Die formale Perfektion schon in frühen Jahren – da steht jede Note am richtigen Platz – hat man dem Juden Mendelssohn gehässig als seelenlosen Klassizismus angekreidet. Nietzsche hingegen hätte diesem „Genie der Dankbarkeit“ das Gegenbild zur romantischen „Trunkenboldigkeit des Gefühls“ bescheinigt. Mit seinem Richard Wagner (1813 bis 1883), diesem in ein paar Schriften so widerwärtigen Judenhasser und genialen Musikdramatiker, hatte er da bis zum Bruch der Freundschaft und zum Ende der Bewunderung seine eigene liebe Müh‘.

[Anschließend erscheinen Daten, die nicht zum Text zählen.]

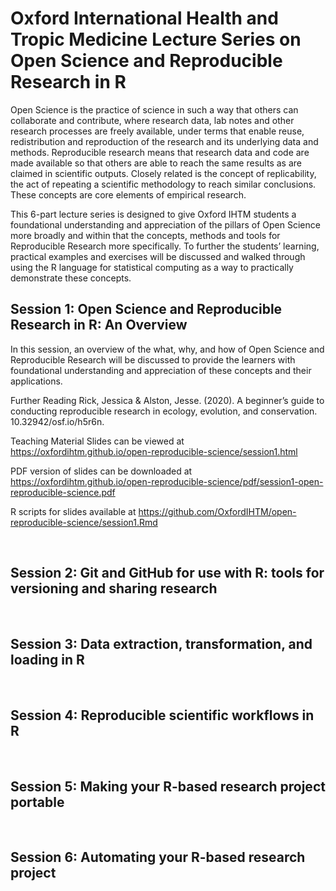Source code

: 
<!-- README.md is generated from README.Rmd. Please edit that file -->

# Oxford International Health and Tropic Medicine Lecture Series on Open Science and Reproducible Research in R

<!-- badges: start -->
<!-- badges: end -->

Open Science is the practice of science in such a way that others can
collaborate and contribute, where research data, lab notes and other
research processes are freely available, under terms that enable reuse,
redistribution and reproduction of the research and its underlying data
and methods. Reproducible research means that research data and code are
made available so that others are able to reach the same results as are
claimed in scientific outputs. Closely related is the concept of
replicability, the act of repeating a scientific methodology to reach
similar conclusions. These concepts are core elements of empirical
research.

This 6-part lecture series is designed to give Oxford IHTM students a
foundational understanding and appreciation of the pillars of Open
Science more broadly and within that the concepts, methods and tools for
Reproducible Research more specifically. To further the students’
learning, practical examples and exercises will be discussed and walked
through using the R language for statistical computing as a way to
practically demonstrate these concepts.

## Session 1: Open Science and Reproducible Research in R: An Overview

In this session, an overview of the what, why, and how of Open Science
and Reproducible Research will be discussed to provide the learners with
foundational understanding and appreciation of these concepts and their
applications.

Further Reading Rick, Jessica & Alston, Jesse. (2020). A beginner’s
guide to conducting reproducible research in ecology, evolution, and
conservation. 10.32942/osf.io/h5r6n.

Teaching Material Slides can be viewed at
<https://oxfordihtm.github.io/open-reproducible-science/session1.html>

PDF version of slides can be downloaded at
<https://oxfordihtm.github.io/open-reproducible-science/pdf/session1-open-reproducible-science.pdf>

R scripts for slides available at
<https://github.com/OxfordIHTM/open-reproducible-science/session1.Rmd>

<br/>

## Session 2: Git and GitHub for use with R: tools for versioning and sharing research

<br/>

## Session 3: Data extraction, transformation, and loading in R

<br/>

## Session 4: Reproducible scientific workflows in R

<br/>

## Session 5: Making your R-based research project portable

<br/>

## Session 6: Automating your R-based research project
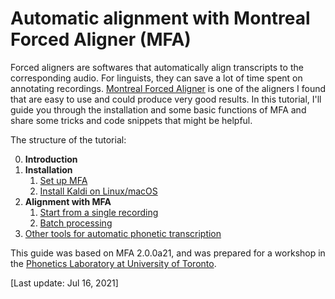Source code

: # Automatic alignment with Montreal Forced Aligner (MFA)

 Forced aligners are softwares that automatically align transcripts to the corresponding audio. For linguists, they can save a lot of time spent on annotating recordings. [Montreal Forced Aligner](https://montreal-forced-aligner.readthedocs.io/en/latest/introduction.html) is one of the aligners I found that are easy to use and could produce very good results. In this tutorial, I'll guide you through the installation and some basic functions of MFA and share some tricks and code snippets that might be helpful.

The structure of the tutorial:

0. **Introduction**
1. **Installation**
	1. [Set up MFA](Set_up_MFA.md)
	2. [Install Kaldi on Linux/macOS](Install_Kaldi.md)
2. **Alignment with MFA**
	1. [Start from a single recording](Start_with_a_single_recording.md)
	2. [Batch processing](Batch_processing.md)
3. [Other tools for automatic phonetic transcription](Other_tools_for_automatic_phonetic_transcription)

This guide was based on MFA 2.0.0a21, and was prepared for a workshop in the [Phonetics Laboratory at University of Toronto](http://www.utphonetics.ca).

[Last update: Jul 16, 2021]
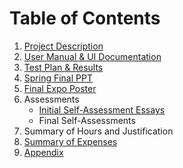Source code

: # Table of Contents
1. [Project Description](https://github.com/AdoniaJ1/SeniorDesign/blob/ce46e4dcfc9eee2d063438bc35ad8bfcc9e35184/ProjectDescription.md)
2. [User Manual & UI Documentation](https://github.com/AdoniaJ1/SeniorDesign/blob/efd55099d66f10f68d659588c703131326d9b428/User%20Documentation_Manual%20(NEW).pdf)
3. [Test Plan & Results](https://github.com/AdoniaJ1/SeniorDesign/blob/main/TestPlan.md)
4. [Spring Final PPT](https://github.com/AdoniaJ1/SeniorDesign/blob/main/Final%20Presentation.pptx)
5. [Final Expo Poster](https://github.com/AdoniaJ1/SeniorDesign/blob/main/Final%20Senior%20Design%20Poster.pptx)
6.  Assessments
	-  [Initial Self-Assessment Essays](https://github.com/AdoniaJ1/SeniorDesign/blob/main/SelfAssessmentEssays.md)
	- Final Self-Assessments
7. Summary of Hours and Justification
8. [Summary of Expenses](https://github.com/AdoniaJ1/SeniorDesign/blob/main/Budget%20Spreadsheet.xlsx)
9. [Appendix](https://github.com/AdoniaJ1/SeniorDesign/blob/main/Appendix.md)

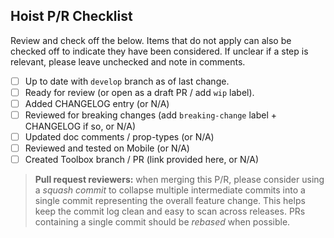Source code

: Hoist P/R Checklist
-------------------

Review and check off the below. Items that do not apply can also be checked off to indicate they
have been considered. If unclear if a step is relevant, please leave unchecked and note in comments.

- [ ] Up to date with `develop` branch as of last change.
- [ ] Ready for review (or open as a draft PR / add `wip` label).
- [ ] Added CHANGELOG entry (or N/A)
- [ ] Reviewed for breaking changes (add `breaking-change` label + CHANGELOG if so, or N/A)
- [ ] Updated doc comments / prop-types (or N/A)
- [ ] Reviewed and tested on Mobile (or N/A)
- [ ] Created Toolbox branch / PR (link provided here, or N/A)

> **Pull request reviewers:** when merging this P/R, please consider using a *squash commit* to
> collapse multiple intermediate commits into a single commit representing the overall feature
> change. This helps keep the commit log clean and easy to scan across releases. PRs containing a
> single commit should be *rebased* when possible.

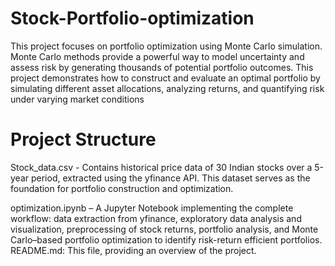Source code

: # Stock-Portfolio-optimization
This project focuses on portfolio optimization using Monte Carlo simulation. Monte Carlo methods provide a powerful way to model uncertainty and assess risk by generating thousands of potential portfolio outcomes. This project demonstrates how to construct and evaluate an optimal portfolio by simulating different asset allocations, analyzing returns, and quantifying risk under varying market conditions


# Project Structure
Stock_data.csv - Contains historical price data of 30 Indian stocks over a 5-year period, extracted using the yfinance API. This dataset serves as the foundation for portfolio construction and optimization.

optimization.ipynb – A Jupyter Notebook implementing the complete workflow: data extraction from yfinance, exploratory data analysis and visualization, preprocessing of stock returns, portfolio analysis, and Monte Carlo–based portfolio optimization to identify risk-return efficient portfolios.
README.md: This file, providing an overview of the project.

Die Ouvertüre zum „Fliegenden Holländer“, so klärte Moderatorin Constanze Dada auf, war bei Wagner unterfüttert mit der Erfahrung einer sturmgepeitschen Schiffsreise. Dieses romantische Frühwerk des 30-Jährigen gilt gemeinhin als Durchbruch Wagners zum eigenen Opern-Stil, der mit Leitmotiven und „ewiger Melodie“ schon ganz gut charakterisiert ist. Nicht zu schwelgerisch ließ Ariane Matiakh musizieren. Vielleicht des dramatischen Kontrastes wegen hob sich auch mal eher Nebensächliches hervor, gegen Ende gab es mal kleine Abstriche bei der feinen Abstimmung.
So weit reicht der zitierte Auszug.